How to look Italian
There are some things that Italians do, almost automatically, without even noticing.
I have decided to list the most common ones. When you come to Italy, try to behave in the same way to look like us!
1. gesture. The Italian language has a complicated structure and so it requires long sentences for expressing concepts that, for example in English, are translated in a quicker way.
So very often, better said almost always, hands help us to simplify and give the idea. So it’s not making big gestures with arms and hands but it is to use hands to explain, as if we had to communicate with a deaf person or somebody who does not speak our language.

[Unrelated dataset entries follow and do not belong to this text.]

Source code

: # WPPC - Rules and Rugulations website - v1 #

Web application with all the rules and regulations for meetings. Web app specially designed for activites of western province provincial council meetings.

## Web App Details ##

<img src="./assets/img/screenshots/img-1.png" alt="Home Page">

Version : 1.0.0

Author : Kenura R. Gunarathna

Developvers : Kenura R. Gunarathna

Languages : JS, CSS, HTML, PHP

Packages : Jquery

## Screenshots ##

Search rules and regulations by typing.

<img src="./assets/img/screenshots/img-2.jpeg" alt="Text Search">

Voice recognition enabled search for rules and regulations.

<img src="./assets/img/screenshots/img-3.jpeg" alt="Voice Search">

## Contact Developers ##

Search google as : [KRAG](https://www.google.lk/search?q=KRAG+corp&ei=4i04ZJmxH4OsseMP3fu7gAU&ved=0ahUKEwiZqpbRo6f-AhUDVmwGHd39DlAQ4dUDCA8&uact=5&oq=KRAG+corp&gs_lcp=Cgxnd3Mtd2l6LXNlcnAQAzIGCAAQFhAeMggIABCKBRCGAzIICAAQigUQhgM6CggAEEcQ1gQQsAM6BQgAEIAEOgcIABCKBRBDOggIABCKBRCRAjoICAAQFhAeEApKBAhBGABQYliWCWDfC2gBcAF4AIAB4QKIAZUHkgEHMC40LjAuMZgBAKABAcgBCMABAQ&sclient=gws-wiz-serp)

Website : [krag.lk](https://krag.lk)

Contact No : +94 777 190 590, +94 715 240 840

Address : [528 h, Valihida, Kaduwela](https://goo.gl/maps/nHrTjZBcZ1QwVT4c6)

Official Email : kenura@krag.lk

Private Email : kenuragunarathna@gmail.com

2. Start sentences with “Allora”.
Actually the word “allora” means “then”. It is a part of the language that implies a consequence. So it should be used at the end of the sentence. For example: If you do not want to gain weight allora (then) do not eat candies. Instead, in everyday life “allora” is used to start sentences. It gives those two little seconds of time you need to organize ideas before speaking. So Allora does not really have a meaning, but we say it all the time.
3. BOH. This is a tiny little word, technically an interjection, which I think is a magnificence. It should be said with a closed “o” and with a face that says “I really do not know.” So if you ask any Italian for an information that he does not know the very typical answer is: “boh”. It is not rude, simply the way it is. Nothing is more typically Italian.
4. thanks and please
For sure you say “grazie” to thank and “prego” in response to a “grazie”.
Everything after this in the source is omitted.